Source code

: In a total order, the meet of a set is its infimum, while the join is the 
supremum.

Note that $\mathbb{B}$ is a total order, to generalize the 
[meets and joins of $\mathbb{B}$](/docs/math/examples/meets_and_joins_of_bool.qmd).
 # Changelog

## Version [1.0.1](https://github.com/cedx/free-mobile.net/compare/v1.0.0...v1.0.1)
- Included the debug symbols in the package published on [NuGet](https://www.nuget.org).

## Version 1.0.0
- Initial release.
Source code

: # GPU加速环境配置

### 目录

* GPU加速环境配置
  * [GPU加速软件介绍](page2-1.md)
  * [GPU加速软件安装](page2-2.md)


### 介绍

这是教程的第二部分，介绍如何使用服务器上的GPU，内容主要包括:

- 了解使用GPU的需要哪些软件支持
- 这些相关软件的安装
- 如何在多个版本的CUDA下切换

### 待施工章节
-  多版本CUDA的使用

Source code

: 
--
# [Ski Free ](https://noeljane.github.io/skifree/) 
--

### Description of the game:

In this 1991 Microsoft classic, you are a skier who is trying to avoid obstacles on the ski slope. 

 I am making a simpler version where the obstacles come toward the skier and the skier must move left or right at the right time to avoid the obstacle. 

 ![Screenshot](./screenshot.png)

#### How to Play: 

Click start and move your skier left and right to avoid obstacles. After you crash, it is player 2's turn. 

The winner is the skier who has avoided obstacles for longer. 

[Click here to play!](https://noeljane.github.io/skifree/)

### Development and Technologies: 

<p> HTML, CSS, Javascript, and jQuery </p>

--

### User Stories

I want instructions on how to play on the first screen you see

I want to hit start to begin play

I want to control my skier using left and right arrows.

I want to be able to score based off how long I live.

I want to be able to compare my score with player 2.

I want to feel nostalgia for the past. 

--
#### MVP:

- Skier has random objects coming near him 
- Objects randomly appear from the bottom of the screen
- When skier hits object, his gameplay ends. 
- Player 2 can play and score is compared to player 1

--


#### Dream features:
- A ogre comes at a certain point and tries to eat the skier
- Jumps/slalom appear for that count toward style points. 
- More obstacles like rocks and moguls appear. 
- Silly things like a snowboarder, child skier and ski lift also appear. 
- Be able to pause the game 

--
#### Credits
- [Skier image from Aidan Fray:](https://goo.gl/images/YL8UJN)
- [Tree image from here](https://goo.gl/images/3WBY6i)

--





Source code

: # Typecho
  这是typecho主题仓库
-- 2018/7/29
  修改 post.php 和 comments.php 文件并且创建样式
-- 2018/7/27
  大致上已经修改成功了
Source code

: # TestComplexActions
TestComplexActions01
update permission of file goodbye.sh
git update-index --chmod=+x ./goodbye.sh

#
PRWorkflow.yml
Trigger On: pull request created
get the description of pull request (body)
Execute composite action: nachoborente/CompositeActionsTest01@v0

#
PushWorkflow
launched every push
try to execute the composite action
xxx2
━━━━
*EXERCISE REQUIREMENTS:* Without changing anything, quote the lines from the top of the data to the line that contains "# Changelog", including that line.

*ANSWER SECTION:*
Source code

: In a total order, the meet of a set is its infimum, while the join is the 
supremum.

Note that $\mathbb{B}$ is a total order, to generalize the 
[meets and joins of $\mathbb{B}$](/docs/math/examples/meets_and_joins_of_bool.qmd).
 # Changelog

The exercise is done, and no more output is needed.